A key issue in "product-hopping" cases is how to reconcile society's interest in increased price competition with the need for continued pharmaceutical innovation, particularly where a new product formulation presents genuine therapeutic benefits. Some courts have proposed to weigh the acknowledged therapeutic value of a new pharmaceutical product against the monetary effects of suppressed generic competition. But the task of "weighing" such radically incommensurable social values lies well beyond the competence of generalist tribunals. Michael Carrier and Steve Shadowen have proposed to side-step this problem through what they call a "no business sense" test. Although this approach would avoid a direct comparison of therapeutic benefits and monetary harms, it would present intractable implementation problems of its own, and it asks the wrong conceptual question in any event.
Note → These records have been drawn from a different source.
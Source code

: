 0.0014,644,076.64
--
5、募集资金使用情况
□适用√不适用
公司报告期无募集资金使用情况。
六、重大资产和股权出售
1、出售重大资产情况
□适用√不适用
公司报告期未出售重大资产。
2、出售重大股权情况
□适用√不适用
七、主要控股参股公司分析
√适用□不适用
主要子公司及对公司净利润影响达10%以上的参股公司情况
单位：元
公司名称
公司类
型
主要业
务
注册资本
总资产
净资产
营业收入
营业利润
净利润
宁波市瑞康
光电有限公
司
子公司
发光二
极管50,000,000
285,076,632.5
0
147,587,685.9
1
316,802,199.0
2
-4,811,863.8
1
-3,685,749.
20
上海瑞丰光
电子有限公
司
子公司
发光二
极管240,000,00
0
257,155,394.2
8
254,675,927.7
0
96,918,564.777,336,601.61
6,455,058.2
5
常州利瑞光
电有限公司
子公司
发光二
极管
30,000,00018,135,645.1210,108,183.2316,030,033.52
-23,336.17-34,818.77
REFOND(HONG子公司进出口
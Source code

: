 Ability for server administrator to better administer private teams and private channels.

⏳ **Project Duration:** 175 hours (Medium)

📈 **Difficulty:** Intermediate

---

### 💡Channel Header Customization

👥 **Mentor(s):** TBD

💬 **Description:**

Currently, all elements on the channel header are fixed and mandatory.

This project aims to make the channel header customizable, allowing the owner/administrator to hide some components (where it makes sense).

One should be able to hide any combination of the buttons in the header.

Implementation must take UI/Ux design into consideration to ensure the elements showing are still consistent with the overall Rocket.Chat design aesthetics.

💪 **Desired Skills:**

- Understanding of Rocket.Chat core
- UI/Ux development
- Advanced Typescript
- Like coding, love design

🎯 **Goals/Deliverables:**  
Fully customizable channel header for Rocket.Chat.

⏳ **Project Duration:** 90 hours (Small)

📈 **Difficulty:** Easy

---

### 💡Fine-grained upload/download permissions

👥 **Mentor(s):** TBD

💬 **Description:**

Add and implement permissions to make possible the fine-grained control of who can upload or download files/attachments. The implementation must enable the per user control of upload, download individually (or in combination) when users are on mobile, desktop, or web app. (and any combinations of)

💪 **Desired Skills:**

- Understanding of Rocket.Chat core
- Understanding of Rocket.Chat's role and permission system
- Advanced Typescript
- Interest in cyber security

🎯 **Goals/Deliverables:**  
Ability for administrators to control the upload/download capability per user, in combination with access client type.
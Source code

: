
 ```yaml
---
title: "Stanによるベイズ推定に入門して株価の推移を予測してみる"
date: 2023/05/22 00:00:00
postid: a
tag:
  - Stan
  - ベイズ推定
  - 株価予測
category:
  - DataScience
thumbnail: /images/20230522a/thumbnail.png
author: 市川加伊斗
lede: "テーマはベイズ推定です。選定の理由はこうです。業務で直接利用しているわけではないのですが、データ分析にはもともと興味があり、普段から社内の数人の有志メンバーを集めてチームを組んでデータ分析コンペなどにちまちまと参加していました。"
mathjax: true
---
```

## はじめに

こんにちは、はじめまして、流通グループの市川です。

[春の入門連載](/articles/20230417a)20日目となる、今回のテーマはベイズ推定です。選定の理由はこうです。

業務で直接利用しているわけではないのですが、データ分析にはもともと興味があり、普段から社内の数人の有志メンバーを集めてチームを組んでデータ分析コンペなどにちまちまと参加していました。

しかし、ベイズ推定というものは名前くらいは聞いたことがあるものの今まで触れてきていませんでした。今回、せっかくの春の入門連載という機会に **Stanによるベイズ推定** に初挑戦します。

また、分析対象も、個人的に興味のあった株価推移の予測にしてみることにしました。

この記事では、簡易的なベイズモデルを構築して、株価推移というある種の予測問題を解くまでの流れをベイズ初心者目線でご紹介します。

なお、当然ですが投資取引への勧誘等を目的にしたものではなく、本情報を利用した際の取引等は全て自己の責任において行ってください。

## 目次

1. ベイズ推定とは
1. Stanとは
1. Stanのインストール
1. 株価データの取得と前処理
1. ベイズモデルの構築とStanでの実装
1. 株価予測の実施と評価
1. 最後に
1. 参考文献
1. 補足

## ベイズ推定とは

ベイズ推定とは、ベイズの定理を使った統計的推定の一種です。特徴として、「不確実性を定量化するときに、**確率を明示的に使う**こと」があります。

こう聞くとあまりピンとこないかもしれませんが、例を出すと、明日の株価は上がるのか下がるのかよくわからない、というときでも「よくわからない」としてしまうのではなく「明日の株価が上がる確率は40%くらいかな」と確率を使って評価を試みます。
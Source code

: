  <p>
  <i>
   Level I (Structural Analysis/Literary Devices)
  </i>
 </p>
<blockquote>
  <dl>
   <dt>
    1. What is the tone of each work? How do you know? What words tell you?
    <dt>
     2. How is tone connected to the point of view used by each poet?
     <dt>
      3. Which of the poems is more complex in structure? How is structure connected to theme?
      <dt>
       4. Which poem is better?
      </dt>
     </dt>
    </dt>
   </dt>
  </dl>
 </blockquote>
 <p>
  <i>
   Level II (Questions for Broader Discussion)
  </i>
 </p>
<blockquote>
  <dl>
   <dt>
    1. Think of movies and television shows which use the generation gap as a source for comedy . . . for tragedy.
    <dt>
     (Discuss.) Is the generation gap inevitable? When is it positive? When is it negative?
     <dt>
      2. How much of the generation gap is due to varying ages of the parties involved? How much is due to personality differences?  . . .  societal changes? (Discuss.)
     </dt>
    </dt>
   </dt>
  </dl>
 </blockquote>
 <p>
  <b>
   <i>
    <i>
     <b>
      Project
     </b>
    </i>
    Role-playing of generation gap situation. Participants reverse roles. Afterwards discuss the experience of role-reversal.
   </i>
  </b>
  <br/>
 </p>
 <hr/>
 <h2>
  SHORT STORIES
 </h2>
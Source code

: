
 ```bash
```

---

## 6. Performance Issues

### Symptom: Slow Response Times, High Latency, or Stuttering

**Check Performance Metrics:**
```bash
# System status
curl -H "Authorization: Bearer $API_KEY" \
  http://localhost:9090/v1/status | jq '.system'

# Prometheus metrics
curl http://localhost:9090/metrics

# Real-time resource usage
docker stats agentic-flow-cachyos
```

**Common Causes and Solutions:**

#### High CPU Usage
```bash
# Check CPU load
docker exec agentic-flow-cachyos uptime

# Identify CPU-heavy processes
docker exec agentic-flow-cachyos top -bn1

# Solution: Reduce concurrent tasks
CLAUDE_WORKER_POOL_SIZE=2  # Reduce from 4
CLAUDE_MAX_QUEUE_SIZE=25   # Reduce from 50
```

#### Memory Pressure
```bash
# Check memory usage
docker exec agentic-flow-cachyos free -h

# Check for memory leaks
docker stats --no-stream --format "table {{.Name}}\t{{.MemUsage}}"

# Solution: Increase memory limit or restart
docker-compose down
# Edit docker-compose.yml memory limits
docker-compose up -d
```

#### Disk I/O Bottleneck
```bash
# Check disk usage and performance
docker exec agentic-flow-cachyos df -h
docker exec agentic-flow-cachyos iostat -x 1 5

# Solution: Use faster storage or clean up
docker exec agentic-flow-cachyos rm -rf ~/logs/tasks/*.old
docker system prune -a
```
In the final analysis, developing and marketing a new formulation should not subject a manufacturer to antitrust liability if the formulation presents genuine therapeutic benefits for patients.

We underscore these points by comparing the pharmaceutical marketplace to the economically similar marketplace for college textbooks. That marketplace, too, features a "price disconnect," where the professors who assign textbooks do not pay for them, and the students who pay for textbooks do not choose them. Yet no one seriously proposes to subject publishers and authors to antitrust liability for conduct strikingly similar to pharmaceutical product-hopping: introducing new editions more often than they otherwise would allegedly in order to suppress competition from used booksellers. There is no principled reason for applying different rules to successful reformulations of existing pharmaceutical products.